§ **WORK INSTRUCTION**
Transcribe every line of the listing below without any deviation.

§ **DATA FOR THE TASK**
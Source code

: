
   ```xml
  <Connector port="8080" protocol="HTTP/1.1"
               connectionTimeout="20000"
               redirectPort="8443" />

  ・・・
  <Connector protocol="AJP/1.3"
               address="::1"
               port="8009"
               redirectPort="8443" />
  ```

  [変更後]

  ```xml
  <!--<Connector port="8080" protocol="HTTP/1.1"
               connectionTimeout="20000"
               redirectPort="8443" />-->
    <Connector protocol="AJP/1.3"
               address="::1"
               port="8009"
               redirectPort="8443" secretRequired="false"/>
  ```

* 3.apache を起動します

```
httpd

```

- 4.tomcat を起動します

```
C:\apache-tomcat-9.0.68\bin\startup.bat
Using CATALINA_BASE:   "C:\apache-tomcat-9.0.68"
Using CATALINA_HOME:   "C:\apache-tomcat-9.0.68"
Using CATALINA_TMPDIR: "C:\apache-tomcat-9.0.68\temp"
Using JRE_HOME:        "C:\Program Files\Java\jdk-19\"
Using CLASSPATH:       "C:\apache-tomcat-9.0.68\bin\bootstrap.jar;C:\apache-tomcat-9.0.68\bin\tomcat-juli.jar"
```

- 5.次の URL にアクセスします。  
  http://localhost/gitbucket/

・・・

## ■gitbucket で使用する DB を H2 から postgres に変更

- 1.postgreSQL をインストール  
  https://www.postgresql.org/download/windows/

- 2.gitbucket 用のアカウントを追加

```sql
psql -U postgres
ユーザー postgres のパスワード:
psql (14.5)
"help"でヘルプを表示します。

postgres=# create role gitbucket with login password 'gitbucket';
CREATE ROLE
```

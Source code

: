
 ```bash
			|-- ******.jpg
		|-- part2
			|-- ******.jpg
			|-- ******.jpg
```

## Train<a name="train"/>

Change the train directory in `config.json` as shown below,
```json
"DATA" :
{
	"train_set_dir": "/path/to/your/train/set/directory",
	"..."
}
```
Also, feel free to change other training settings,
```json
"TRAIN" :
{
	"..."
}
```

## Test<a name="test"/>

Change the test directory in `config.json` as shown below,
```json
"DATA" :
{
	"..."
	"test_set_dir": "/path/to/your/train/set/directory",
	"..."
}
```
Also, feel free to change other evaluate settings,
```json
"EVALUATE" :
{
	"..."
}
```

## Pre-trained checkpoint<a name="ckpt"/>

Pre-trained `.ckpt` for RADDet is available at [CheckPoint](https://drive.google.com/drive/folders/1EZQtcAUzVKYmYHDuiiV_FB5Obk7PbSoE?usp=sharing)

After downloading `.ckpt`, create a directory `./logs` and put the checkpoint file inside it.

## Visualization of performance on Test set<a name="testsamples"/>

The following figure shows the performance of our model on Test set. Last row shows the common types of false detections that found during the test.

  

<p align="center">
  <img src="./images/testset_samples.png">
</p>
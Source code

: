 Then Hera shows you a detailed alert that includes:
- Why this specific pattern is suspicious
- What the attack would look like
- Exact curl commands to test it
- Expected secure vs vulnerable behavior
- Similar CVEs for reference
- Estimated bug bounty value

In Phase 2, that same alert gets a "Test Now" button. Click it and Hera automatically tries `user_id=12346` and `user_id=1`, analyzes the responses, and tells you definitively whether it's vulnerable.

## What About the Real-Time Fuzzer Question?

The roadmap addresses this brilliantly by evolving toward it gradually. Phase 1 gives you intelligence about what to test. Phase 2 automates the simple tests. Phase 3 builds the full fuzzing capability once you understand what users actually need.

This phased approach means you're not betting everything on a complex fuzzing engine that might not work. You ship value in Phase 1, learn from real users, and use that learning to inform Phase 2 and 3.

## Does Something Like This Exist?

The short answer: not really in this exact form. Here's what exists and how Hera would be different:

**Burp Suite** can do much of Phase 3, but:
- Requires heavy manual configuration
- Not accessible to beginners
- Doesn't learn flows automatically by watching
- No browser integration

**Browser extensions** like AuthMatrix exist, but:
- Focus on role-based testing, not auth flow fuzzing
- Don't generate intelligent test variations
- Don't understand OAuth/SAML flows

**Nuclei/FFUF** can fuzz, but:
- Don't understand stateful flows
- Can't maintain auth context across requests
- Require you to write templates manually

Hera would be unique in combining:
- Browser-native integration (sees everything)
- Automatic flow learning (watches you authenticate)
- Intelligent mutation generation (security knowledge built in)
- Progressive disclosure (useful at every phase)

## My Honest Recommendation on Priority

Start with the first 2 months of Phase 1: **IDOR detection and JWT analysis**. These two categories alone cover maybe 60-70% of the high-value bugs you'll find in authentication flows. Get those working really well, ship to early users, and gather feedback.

§ **COMPLETED EXERCISE**
Source code

:
   ```xml
  <Connector port="8080" protocol="HTTP/1.1"
               connectionTimeout="20000"
               redirectPort="8443" />

  ・・・
  <Connector protocol="AJP/1.3"
               address="::1"
               port="8009"
               redirectPort="8443" />
  ```

  [変更後]

  ```xml
  <!--<Connector port="8080" protocol="HTTP/1.1"
               connectionTimeout="20000"
               redirectPort="8443" />-->
    <Connector protocol="AJP/1.3"
               address="::1"
               port="8009"
               redirectPort="8443" secretRequired="false"/>
  ```

* 3.apache を起動します

```
httpd

```

- 4.tomcat を起動します

```
C:\apache-tomcat-9.0.68\bin\startup.bat
Using CATALINA_BASE:   "C:\apache-tomcat-9.0.68"
Using CATALINA_HOME:   "C:\apache-tomcat-9.0.68"
Using CATALINA_TMPDIR: "C:\apache-tomcat-9.0.68\temp"
Using JRE_HOME:        "C:\Program Files\Java\jdk-19\"
Using CLASSPATH:       "C:\apache-tomcat-9.0.68\bin\bootstrap.jar;C:\apache-tomcat-9.0.68\bin\tomcat-juli.jar"
```

- 5.次の URL にアクセスします。  
  http://localhost/gitbucket/

・・・

## ■gitbucket で使用する DB を H2 から postgres に変更

- 1.postgreSQL をインストール  
  https://www.postgresql.org/download/windows/

- 2.gitbucket 用のアカウントを追加

```sql
psql -U postgres
ユーザー postgres のパスワード:
psql (14.5)
"help"でヘルプを表示します。

postgres=# create role gitbucket with login password 'gitbucket';
CREATE ROLE
```

Source code

:
 ```bash
			|-- ******.jpg
		|-- part2
			|-- ******.jpg
			|-- ******.jpg
```

## Train<a name="train"/>

Change the train directory in `config.json` as shown below,
```json
"DATA" :
{
	"train_set_dir": "/path/to/your/train/set/directory",
	"..."
}
```
Also, feel free to change other training settings,
```json
"TRAIN" :
{
	"..."
}
```

## Test<a name="test"/>

Change the test directory in `config.json` as shown below,
```json
"DATA" :
{
	"..."
	"test_set_dir": "/path/to/your/train/set/directory",
	"..."
}
```
Also, feel free to change other evaluate settings,
```json
"EVALUATE" :
{
	"..."
}
```

## Pre-trained checkpoint<a name="ckpt"/>

Pre-trained `.ckpt` for RADDet is available at [CheckPoint](https://drive.google.com/drive/folders/1EZQtcAUzVKYmYHDuiiV_FB5Obk7PbSoE?usp=sharing)

After downloading `.ckpt`, create a directory `./logs` and put the checkpoint file inside it.

## Visualization of performance on Test set<a name="testsamples"/>

The following figure shows the performance of our model on Test set. Last row shows the common types of false detections that found during the test.

  

<p align="center">
  <img src="./images/testset_samples.png">
</p>
Source code

: Then Hera shows you a detailed alert that includes:
- Why this specific pattern is suspicious
- What the attack would look like
- Exact curl commands to test it
- Expected secure vs vulnerable behavior
- Similar CVEs for reference
- Estimated bug bounty value

In Phase 2, that same alert gets a "Test Now" button. Click it and Hera automatically tries `user_id=12346` and `user_id=1`, analyzes the responses, and tells you definitively whether it's vulnerable.

## What About the Real-Time Fuzzer Question?

The roadmap addresses this brilliantly by evolving toward it gradually. Phase 1 gives you intelligence about what to test. Phase 2 automates the simple tests. Phase 3 builds the full fuzzing capability once you understand what users actually need.

This phased approach means you're not betting everything on a complex fuzzing engine that might not work. You ship value in Phase 1, learn from real users, and use that learning to inform Phase 2 and 3.

## Does Something Like This Exist?

The short answer: not really in this exact form. Here's what exists and how Hera would be different:

**Burp Suite** can do much of Phase 3, but:
- Requires heavy manual configuration
- Not accessible to beginners
- Doesn't learn flows automatically by watching
- No browser integration

**Browser extensions** like AuthMatrix exist, but:
- Focus on role-based testing, not auth flow fuzzing
- Don't generate intelligent test variations
- Don't understand OAuth/SAML flows

**Nuclei/FFUF** can fuzz, but:
- Don't understand stateful flows
- Can't maintain auth context across requests
- Require you to write templates manually

Hera would be unique in combining:
- Browser-native integration (sees everything)
- Automatic flow learning (watches you authenticate)
- Intelligent mutation generation (security knowledge built in)
- Progressive disclosure (useful at every phase)

## My Honest Recommendation on Priority

Start with the first 2 months of Phase 1: **IDOR detection and JWT analysis**. These two categories alone cover maybe 60-70% of the high-value bugs you'll find in authentication flows. Get those working really well, ship to early users, and gather feedback.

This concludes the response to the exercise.